Effect of vitamin D deficiency
- In infants and children, persistently low vitamin D levels may cause rickets, resulting in soft bones, deformed bones, bone fractures, poor growth, and low calcium level in blood which may lead to convulsion.
- If pregnant women do not get enough vitamin D, their children might have low calcium level in blood soon after birth or have a higher risk of developing rickets later in childhood.
- In adults, vitamin D deficiency may result in osteomalacia (soft bones) and osteoporosis (brittle bones) leading to higher chances of bone fractures. Low vitamin D level is also linked with cancer, diabetes and infections.
Sun Exposure and vitamin D
- Vitamin D is formed when the skin is exposed to sunlight. Exposing to sunlight behind the window glass does not help you get vitamin D because the glass blocks the ultraviolet B (UVB) rays in sunlight needed to make vitamin D. Sun screen cream and skin pigments also reduce the formation of vitamin D because it prevents UVB rays from reaching skin.
- The amount of vitamin D we get from sun exposure depends on how long and how much the skin is exposed, the skin colour, the season, the weather and the time of the day.
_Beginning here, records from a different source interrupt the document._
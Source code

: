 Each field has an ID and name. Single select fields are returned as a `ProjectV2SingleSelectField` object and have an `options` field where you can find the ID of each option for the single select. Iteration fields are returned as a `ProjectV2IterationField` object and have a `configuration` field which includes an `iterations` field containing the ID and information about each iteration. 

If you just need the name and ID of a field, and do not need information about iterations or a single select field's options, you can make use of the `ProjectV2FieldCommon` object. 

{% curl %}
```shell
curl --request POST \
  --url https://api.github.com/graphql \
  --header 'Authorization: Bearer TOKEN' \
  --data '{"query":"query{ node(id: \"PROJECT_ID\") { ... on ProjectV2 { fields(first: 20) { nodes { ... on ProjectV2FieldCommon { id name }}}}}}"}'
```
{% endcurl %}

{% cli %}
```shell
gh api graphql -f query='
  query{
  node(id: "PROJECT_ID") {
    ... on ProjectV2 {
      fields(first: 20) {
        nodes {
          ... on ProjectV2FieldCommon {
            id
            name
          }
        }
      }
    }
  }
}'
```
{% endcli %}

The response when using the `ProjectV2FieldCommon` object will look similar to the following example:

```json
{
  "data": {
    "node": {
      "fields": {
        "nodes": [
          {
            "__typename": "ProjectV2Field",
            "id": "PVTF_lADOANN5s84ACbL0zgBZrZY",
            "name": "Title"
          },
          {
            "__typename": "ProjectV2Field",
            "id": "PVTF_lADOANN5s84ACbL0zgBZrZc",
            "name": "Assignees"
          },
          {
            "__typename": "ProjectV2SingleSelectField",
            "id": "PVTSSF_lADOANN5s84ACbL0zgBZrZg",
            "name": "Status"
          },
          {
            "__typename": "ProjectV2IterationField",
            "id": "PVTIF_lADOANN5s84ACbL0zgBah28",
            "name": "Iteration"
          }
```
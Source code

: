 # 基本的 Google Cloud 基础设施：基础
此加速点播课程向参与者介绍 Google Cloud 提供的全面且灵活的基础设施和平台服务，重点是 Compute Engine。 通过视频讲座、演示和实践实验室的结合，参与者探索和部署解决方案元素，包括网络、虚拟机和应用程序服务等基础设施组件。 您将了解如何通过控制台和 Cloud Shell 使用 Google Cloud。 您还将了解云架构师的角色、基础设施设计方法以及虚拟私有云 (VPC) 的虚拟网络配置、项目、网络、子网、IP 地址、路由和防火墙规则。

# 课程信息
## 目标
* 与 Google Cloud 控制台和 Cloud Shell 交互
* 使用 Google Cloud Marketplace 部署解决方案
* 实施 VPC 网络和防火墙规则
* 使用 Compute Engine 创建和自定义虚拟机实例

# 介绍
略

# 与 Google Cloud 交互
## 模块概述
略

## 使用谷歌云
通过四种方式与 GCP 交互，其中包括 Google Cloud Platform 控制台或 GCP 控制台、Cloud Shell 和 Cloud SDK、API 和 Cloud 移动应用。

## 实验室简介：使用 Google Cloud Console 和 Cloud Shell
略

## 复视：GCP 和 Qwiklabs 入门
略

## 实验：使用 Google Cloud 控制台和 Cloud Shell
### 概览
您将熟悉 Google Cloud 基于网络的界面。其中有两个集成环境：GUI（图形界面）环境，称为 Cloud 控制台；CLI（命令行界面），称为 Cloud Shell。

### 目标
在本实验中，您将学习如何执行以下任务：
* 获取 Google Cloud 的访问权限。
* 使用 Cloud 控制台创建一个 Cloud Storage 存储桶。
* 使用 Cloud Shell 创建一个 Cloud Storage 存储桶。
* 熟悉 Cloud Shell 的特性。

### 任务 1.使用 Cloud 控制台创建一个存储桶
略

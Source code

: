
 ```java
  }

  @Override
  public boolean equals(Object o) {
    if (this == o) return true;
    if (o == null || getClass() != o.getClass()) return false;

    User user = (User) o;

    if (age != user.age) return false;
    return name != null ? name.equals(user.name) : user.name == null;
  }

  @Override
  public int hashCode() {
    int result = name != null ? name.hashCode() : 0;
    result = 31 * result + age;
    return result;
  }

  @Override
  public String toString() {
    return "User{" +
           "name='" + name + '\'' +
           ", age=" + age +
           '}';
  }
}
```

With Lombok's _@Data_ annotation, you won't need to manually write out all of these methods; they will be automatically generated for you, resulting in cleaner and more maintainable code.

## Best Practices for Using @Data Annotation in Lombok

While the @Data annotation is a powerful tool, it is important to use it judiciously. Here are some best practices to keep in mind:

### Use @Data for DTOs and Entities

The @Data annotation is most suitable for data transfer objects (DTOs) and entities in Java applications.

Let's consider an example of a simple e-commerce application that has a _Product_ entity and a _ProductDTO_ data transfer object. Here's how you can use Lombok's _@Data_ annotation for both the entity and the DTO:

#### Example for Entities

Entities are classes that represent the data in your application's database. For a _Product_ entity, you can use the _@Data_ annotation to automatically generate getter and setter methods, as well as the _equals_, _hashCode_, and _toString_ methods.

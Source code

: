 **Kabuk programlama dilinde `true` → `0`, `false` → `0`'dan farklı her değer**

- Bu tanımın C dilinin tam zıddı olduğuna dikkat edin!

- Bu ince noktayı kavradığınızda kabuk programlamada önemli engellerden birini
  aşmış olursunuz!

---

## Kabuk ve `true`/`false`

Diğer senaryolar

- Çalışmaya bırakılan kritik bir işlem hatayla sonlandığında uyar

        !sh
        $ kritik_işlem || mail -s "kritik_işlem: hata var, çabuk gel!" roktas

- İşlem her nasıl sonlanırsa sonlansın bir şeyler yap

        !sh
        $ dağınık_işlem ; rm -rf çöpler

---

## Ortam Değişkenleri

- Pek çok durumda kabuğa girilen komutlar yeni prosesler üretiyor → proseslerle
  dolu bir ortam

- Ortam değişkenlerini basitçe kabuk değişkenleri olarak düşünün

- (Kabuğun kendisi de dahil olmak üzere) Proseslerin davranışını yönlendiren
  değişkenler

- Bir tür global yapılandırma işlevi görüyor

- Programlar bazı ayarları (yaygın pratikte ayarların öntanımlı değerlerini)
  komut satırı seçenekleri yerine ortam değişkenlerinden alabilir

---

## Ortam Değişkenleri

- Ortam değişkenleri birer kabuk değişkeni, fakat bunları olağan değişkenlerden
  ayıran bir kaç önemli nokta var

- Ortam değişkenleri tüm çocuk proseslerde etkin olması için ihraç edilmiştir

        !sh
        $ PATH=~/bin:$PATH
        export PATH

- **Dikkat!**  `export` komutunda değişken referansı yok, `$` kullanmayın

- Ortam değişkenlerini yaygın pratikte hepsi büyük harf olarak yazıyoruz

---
To get more vitamin D, it is best to expose larger area of your skin (e.g. arms, and lower legs) for a short period of time than a small area (e.g. face and hands) for a longer period.
- For most people, 5 to 15 minutes of casual sun exposure of the hands, face and arms two to three times a week during the summer months is sufficient for keep the vitamin D level high. People with darker skin need a longer period of sun exposure.
- Sunlight is generally less strong in winter. A longer sun exposure may be required the same level of vitamin D in winter.
Food sources of vitamin D
- Few foods contain vitamin D naturally, examples include fatty fish (e.g. salmon, sardines, tuna), egg yolk and liver.
- Some foods, such as cow’s milk and milk products, soymilk, fruit juice, breakfast cereals have vitamin D added. Check the food label to know if the product is enriched with the vitamin D.
- Consuming these foods helps your vitamin D intake; however, it is difficult to obtain enough vitamin D from food alone.
Getting vitamin D from casual sun exposure
- Make outdoor physical activities as a routine. Exposure the arms, hands and face to sunlight for a short while daily during outdoor activities or exercise help the body to produce vitamin D.
- Parents should take babies and children outdoors for a short period daily, exposing their head, arms and legs to sunlight.
Vitamin D and infants
- Babies obtain a small reserve of vitamin D from mother before birth. After birth, babies need to get vitamin D from sunlight, breastmilk (or formula milk if they are not breastfed), and from foods.
- Breastmilk provides the best nutrition for babies. However, babies do not get much vitamin D from breastmilk in particular when their mothers have low vitamin D levels. In some countries, such as UK and US, breastfed babies are recommended to take vitamin D supplements.
- Formula-fed babies do not usually need a supplement as vitamin D is already added to infant formula.
People at risk of not getting enough vitamin D
- Premature babies;
- Babies born to mothers who are vitamin D deficient or do not expose to sunlight, especially if they are breastfed exclusively;
- Exclusively breastfed babies who have little sun exposure;
- Babies and people with darker skin;
- People who spend most of their times indoors;
- People who keep all skin covered up by clothing;
- People with renal diseases, liver diseases and other chronic illnesses.
If you are concerned, please consult your doctor to assess the need for vitamin D supplements.